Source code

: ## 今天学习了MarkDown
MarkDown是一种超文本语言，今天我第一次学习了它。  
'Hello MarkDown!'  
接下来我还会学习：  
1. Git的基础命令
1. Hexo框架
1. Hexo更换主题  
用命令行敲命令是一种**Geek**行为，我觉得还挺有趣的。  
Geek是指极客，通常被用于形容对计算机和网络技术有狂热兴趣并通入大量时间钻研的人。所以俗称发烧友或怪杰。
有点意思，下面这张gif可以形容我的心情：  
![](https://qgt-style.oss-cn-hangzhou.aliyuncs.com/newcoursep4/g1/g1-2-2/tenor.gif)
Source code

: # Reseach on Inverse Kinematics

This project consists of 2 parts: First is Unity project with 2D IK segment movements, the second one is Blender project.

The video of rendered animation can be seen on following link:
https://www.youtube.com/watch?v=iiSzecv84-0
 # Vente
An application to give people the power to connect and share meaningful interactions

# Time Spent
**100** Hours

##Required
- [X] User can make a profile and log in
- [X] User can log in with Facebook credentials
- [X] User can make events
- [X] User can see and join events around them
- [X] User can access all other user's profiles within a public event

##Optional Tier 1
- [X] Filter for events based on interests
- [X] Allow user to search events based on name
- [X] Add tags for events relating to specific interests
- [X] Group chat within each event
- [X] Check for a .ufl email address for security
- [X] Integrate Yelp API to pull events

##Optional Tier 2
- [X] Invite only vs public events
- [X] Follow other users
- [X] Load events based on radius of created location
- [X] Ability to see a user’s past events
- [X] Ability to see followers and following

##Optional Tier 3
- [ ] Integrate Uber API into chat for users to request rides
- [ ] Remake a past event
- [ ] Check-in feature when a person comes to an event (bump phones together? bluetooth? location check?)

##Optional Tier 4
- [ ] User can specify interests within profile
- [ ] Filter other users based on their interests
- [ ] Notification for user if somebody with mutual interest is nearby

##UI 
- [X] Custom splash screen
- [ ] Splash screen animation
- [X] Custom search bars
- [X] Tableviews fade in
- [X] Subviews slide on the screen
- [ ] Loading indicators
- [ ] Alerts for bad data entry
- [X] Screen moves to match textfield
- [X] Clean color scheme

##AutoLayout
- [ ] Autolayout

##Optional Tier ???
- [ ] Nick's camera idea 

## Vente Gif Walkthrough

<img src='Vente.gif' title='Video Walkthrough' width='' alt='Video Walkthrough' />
☆ ☆ ☆ ☆ ☆ ☆ ☆
### What is expected
The answer must consist solely of the lines from the first line of the data to the line holding "- [X] Group chat within each event", each given again exactly.

### Result of the exercise
Source code

: ## 今天学习了MarkDown
MarkDown是一种超文本语言，今天我第一次学习了它。  
'Hello MarkDown!'  
接下来我还会学习：  
1. Git的基础命令
1. Hexo框架
1. Hexo更换主题  
用命令行敲命令是一种**Geek**行为，我觉得还挺有趣的。  
Geek是指极客，通常被用于形容对计算机和网络技术有狂热兴趣并通入大量时间钻研的人。所以俗称发烧友或怪杰。
有点意思，下面这张gif可以形容我的心情：  
![](https://qgt-style.oss-cn-hangzhou.aliyuncs.com/newcoursep4/g1/g1-2-2/tenor.gif)
Source code

: # Reseach on Inverse Kinematics

This project consists of 2 parts: First is Unity project with 2D IK segment movements, the second one is Blender project.

The video of rendered animation can be seen on following link:
https://www.youtube.com/watch?v=iiSzecv84-0
 # Vente
An application to give people the power to connect and share meaningful interactions

# Time Spent
**100** Hours

##Required
- [X] User can make a profile and log in
- [X] User can log in with Facebook credentials
- [X] User can make events
- [X] User can see and join events around them
- [X] User can access all other user's profiles within a public event

##Optional Tier 1
- [X] Filter for events based on interests
- [X] Allow user to search events based on name
- [X] Add tags for events relating to specific interests
- [X] Group chat within each event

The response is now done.